Bloedverwanten was de titel die Maria aan het werk gaf, wat gelijk een hele reeks associaties opriep. Er had een hele ploeg vrouwen aan gebreid, vertelde ze. Misschien wel familie van elkaar? Dat vertelde ze niet, maar het werk suggereerde het wel, net zoals het onmiddellijk de schilderijen van Erik Andriesse in gedachten roept en - bijna overbodig om te zeggen - de Zonnebloemen van stamvader Vincent van Gogh.

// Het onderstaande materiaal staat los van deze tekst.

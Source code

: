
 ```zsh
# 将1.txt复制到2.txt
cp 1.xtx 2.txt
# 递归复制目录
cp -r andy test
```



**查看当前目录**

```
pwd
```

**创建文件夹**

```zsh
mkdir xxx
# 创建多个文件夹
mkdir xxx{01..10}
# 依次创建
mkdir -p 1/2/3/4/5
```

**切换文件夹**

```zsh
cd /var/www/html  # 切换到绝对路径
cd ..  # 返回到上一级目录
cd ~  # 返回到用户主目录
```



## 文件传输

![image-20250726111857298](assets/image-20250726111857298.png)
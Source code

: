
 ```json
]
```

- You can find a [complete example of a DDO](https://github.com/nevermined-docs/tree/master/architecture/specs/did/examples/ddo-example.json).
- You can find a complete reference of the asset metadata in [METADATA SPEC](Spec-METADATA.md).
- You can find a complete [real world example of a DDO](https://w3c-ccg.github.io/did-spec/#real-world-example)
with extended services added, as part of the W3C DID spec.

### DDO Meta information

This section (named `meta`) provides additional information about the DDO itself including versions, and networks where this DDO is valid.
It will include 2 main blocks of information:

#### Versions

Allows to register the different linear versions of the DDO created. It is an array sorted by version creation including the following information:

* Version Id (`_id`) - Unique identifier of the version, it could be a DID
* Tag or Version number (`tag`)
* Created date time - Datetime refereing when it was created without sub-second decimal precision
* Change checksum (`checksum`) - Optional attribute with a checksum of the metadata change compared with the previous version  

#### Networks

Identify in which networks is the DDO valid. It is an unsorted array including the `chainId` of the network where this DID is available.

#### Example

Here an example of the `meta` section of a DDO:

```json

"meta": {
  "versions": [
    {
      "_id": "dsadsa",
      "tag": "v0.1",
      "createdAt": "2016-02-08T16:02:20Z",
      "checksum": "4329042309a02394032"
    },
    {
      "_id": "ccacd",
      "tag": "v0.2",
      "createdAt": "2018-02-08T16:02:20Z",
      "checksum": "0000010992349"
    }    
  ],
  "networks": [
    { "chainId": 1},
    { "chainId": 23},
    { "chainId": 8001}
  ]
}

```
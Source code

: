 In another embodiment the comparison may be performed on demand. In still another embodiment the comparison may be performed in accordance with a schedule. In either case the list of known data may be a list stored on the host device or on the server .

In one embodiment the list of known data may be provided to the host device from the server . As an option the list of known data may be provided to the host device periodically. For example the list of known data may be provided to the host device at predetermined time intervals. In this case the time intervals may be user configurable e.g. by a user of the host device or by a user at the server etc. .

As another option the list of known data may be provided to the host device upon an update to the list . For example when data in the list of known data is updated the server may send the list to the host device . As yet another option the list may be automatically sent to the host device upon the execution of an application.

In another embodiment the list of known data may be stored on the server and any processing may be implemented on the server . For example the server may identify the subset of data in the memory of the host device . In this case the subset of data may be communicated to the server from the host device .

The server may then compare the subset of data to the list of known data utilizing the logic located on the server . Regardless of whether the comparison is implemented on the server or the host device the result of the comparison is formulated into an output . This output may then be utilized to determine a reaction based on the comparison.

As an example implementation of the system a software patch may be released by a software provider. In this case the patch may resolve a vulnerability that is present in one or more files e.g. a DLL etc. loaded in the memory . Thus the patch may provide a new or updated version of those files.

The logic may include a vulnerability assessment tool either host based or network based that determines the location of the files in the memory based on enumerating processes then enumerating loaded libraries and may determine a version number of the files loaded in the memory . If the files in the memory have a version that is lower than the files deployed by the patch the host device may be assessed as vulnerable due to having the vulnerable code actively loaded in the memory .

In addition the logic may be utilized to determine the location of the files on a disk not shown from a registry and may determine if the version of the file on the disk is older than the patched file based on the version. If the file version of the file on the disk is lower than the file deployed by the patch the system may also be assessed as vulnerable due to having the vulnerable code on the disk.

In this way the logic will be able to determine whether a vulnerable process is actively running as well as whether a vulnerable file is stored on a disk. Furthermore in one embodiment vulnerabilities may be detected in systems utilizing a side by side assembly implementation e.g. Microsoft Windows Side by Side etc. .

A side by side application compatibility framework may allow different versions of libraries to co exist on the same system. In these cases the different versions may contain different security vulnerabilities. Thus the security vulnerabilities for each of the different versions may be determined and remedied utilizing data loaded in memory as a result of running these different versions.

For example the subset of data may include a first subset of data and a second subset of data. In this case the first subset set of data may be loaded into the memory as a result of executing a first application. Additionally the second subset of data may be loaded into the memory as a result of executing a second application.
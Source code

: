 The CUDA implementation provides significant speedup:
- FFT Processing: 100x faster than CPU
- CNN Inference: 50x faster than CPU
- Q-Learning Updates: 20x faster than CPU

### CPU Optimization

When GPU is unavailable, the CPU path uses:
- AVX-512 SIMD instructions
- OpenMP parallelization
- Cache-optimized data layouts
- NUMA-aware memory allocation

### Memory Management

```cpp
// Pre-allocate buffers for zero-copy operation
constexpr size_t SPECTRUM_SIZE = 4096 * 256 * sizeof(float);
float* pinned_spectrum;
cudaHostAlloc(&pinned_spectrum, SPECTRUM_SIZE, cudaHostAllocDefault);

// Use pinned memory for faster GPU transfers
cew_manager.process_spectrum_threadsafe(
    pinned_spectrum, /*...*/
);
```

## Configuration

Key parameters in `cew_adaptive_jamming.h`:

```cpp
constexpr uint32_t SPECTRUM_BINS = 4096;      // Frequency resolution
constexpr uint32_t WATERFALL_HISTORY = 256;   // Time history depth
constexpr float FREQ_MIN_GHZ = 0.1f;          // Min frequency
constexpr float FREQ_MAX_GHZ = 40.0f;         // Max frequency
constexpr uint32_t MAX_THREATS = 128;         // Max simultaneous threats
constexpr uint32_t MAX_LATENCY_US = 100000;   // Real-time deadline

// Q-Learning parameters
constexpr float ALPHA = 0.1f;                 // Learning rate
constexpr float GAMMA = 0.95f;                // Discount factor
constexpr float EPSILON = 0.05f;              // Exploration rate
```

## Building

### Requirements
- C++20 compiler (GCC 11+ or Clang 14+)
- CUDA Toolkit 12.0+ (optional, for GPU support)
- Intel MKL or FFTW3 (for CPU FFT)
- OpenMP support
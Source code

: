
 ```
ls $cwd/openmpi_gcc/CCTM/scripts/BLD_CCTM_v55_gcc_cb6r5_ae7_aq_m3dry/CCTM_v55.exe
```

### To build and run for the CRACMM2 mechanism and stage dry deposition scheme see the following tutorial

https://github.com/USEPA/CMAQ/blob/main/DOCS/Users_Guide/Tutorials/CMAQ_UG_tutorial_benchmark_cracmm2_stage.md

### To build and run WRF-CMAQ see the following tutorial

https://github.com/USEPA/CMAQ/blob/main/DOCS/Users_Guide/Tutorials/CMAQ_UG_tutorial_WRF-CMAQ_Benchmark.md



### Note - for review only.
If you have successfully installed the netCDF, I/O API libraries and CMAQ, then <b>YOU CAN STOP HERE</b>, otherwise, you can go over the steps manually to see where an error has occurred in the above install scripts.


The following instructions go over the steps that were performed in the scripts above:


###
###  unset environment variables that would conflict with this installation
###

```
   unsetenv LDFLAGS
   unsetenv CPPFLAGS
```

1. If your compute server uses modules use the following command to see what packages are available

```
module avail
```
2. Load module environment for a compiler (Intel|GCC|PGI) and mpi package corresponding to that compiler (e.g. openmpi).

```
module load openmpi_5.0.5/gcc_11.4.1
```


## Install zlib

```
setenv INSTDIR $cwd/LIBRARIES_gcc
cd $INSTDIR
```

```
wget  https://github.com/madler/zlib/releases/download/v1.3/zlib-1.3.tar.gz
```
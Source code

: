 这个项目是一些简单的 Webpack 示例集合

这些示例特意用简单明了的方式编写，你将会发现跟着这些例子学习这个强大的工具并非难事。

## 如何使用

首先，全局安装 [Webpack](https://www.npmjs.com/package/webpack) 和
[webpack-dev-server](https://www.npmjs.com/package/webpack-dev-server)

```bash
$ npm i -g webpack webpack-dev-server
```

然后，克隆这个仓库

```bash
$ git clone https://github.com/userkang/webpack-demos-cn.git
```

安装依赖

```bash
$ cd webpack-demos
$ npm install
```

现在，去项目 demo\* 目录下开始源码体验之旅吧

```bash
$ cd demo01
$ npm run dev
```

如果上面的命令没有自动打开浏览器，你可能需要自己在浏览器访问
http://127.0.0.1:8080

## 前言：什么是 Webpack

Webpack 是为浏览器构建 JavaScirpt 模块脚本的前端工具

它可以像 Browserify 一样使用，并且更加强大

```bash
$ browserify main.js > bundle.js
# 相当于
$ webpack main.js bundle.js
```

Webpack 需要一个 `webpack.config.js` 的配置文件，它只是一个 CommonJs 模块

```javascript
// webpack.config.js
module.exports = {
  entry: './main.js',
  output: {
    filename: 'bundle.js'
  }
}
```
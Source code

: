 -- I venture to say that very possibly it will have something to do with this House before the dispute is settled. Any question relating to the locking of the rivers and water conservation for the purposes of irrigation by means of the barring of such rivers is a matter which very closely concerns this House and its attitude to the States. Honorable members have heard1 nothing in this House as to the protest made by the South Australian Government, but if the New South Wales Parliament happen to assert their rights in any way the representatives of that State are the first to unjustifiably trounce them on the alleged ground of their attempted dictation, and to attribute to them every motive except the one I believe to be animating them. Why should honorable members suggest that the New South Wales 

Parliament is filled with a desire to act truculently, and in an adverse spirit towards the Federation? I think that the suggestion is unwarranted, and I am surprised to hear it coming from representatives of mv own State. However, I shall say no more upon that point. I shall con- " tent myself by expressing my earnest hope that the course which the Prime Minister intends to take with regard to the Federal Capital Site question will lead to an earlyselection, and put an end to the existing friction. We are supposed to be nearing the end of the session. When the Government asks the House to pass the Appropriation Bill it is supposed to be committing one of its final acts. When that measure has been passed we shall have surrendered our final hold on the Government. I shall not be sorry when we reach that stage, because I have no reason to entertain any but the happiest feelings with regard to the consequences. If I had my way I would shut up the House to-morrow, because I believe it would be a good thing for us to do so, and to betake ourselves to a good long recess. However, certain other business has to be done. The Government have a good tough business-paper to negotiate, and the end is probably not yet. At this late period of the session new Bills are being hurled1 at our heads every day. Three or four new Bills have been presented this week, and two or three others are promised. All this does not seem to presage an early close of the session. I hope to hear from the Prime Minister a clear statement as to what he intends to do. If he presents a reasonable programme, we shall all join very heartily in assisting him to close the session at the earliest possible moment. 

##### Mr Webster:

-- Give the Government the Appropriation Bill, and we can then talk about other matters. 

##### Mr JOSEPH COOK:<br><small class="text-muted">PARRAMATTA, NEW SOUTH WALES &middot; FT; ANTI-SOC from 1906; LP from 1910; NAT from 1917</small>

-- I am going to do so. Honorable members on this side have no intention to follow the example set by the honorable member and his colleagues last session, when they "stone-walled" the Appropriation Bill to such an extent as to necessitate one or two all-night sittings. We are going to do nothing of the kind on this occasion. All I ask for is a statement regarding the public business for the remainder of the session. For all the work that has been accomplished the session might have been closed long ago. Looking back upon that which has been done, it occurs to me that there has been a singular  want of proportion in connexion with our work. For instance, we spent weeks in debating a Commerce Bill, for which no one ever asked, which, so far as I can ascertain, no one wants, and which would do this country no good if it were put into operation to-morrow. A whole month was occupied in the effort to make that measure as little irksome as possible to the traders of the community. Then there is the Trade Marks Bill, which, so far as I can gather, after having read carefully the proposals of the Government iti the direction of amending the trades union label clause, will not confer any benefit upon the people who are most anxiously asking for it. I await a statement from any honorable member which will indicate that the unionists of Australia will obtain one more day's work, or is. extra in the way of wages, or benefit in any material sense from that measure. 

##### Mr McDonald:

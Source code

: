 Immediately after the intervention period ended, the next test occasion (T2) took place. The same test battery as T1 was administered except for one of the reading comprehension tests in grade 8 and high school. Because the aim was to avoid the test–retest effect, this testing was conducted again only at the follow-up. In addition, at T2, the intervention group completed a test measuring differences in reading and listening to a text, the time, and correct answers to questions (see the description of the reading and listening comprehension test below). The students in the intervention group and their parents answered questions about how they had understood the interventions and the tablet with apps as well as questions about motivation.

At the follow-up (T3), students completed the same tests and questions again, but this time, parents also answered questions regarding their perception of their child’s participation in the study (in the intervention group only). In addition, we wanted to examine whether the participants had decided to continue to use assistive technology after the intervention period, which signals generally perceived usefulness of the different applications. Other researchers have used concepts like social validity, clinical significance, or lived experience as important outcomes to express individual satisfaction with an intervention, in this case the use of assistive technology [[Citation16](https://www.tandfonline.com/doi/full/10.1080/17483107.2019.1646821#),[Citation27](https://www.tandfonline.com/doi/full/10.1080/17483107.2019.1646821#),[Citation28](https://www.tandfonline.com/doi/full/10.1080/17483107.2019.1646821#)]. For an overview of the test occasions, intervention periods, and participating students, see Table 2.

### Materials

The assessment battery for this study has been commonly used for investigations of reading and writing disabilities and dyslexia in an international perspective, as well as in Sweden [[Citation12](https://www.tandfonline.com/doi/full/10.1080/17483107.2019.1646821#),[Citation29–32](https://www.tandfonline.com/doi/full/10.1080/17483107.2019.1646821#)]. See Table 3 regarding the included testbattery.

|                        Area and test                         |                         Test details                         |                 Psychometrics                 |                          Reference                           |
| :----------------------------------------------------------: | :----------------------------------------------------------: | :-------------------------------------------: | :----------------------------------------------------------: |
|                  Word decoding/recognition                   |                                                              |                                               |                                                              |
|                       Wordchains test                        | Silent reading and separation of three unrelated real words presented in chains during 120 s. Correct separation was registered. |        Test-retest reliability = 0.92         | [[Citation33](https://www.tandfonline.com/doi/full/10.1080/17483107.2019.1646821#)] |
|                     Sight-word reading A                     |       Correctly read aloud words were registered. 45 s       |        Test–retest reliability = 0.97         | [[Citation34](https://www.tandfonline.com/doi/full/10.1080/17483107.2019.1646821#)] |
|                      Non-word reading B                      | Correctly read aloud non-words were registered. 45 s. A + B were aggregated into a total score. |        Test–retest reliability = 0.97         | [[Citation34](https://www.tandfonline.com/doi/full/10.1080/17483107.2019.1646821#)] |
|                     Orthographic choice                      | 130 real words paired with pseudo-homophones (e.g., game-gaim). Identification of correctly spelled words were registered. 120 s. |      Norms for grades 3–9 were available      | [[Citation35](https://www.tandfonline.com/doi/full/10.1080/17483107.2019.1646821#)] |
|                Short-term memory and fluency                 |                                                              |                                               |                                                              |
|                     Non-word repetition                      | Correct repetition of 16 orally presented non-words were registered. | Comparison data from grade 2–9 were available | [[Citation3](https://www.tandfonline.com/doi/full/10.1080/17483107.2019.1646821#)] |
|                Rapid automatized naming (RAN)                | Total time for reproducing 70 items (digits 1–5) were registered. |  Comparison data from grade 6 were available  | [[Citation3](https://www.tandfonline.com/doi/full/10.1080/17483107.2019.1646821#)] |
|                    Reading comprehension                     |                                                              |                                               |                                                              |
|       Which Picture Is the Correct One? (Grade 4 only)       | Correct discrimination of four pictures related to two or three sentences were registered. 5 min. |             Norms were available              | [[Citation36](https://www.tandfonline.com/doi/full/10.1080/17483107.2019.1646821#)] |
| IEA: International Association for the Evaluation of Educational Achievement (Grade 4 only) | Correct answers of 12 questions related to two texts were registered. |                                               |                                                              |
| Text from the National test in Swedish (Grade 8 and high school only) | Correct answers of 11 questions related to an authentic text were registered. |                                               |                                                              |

Een mooiere verbeelding van de gedachte dat ook kunstwerken elkaars ‘bloedverwanten’ kunnen zijn, kan ik me niet voorstellen.
Tekst: Ludo van Halem, conservator 20ste eeuw afdeling Beeldende kunst
Zie ook: http://www.mariaroosen.com/ en http://www.valiz.nl/ voor boeken over Maria Roosen
Maria Roosen, Bloedverwanten (zonnebloemen), 2006, handgesponnen, geverfde, gebreide en geknoopte schapenwol, ca. 250 x 1200 cm, collectie Stedelijk Museum Schiedam (foto Liedeke Kruk)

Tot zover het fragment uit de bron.